Requirement: Show the lines below that contain the string "valores".

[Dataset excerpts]
○ ○ ○ ○ ○
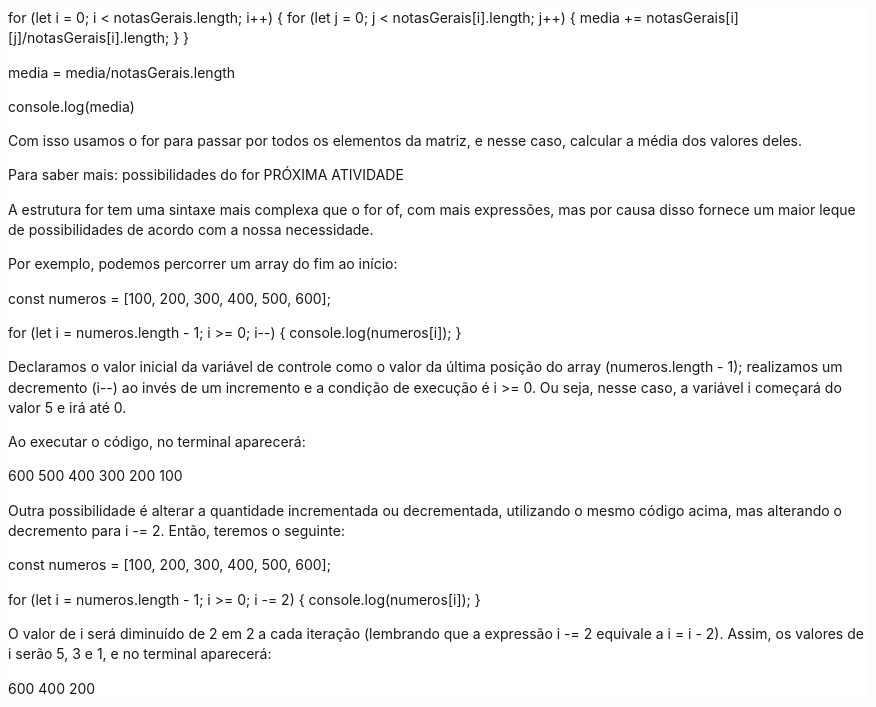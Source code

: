 for (let i = 0; i < notasGerais.length; i++) {
  for (let j = 0; j < notasGerais[i].length; j++) {
    media += notasGerais[i][j]/notasGerais[i].length;
  }
}
 
media = media/notasGerais.length
 
console.log(media)

Com isso usamos o for para passar por todos os elementos da matriz, e nesse caso, calcular a média dos valores deles.


Para saber mais: possibilidades do for
PRÓXIMA ATIVIDADE

A estrutura for tem uma sintaxe mais complexa que o for of, com mais expressões, mas por causa disso fornece um maior leque de possibilidades de acordo com a nossa necessidade.

Por exemplo, podemos percorrer um array do fim ao início:

const numeros = [100, 200, 300, 400, 500, 600];

for (let i = numeros.length - 1; i >= 0; i--) {
  console.log(numeros[i]);
}


Declaramos o valor inicial da variável de controle como o valor da última posição do array (numeros.length - 1); realizamos um decremento (i--) ao invés de um incremento e a condição de execução é i >= 0. Ou seja, nesse caso, a variável i começará do valor 5 e irá até 0.

Ao executar o código, no terminal aparecerá:

600
500
400
300
200
100


Outra possibilidade é alterar a quantidade incrementada ou decrementada, utilizando o mesmo código acima, mas alterando o decremento para i -= 2. Então, teremos o seguinte:

const numeros = [100, 200, 300, 400, 500, 600];

for (let i = numeros.length - 1; i >= 0; i -= 2) {
  console.log(numeros[i]);
}


O valor de i será diminuído de 2 em 2 a cada iteração (lembrando que a expressão i -= 2 equivale a i = i - 2). Assim, os valores de i serão 5, 3 e 1, e no terminal aparecerá:

600
400
200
○ ○ ○ ○ ○
Exercise result:
Com isso usamos o for para passar por todos os elementos da matriz, e nesse caso, calcular a média dos valores deles.
O valor de i será diminuído de 2 em 2 a cada iteração (lembrando que a expressão i -= 2 equivale a i = i - 2). Assim, os valores de i serão 5, 3 e 1, e no terminal aparecerá:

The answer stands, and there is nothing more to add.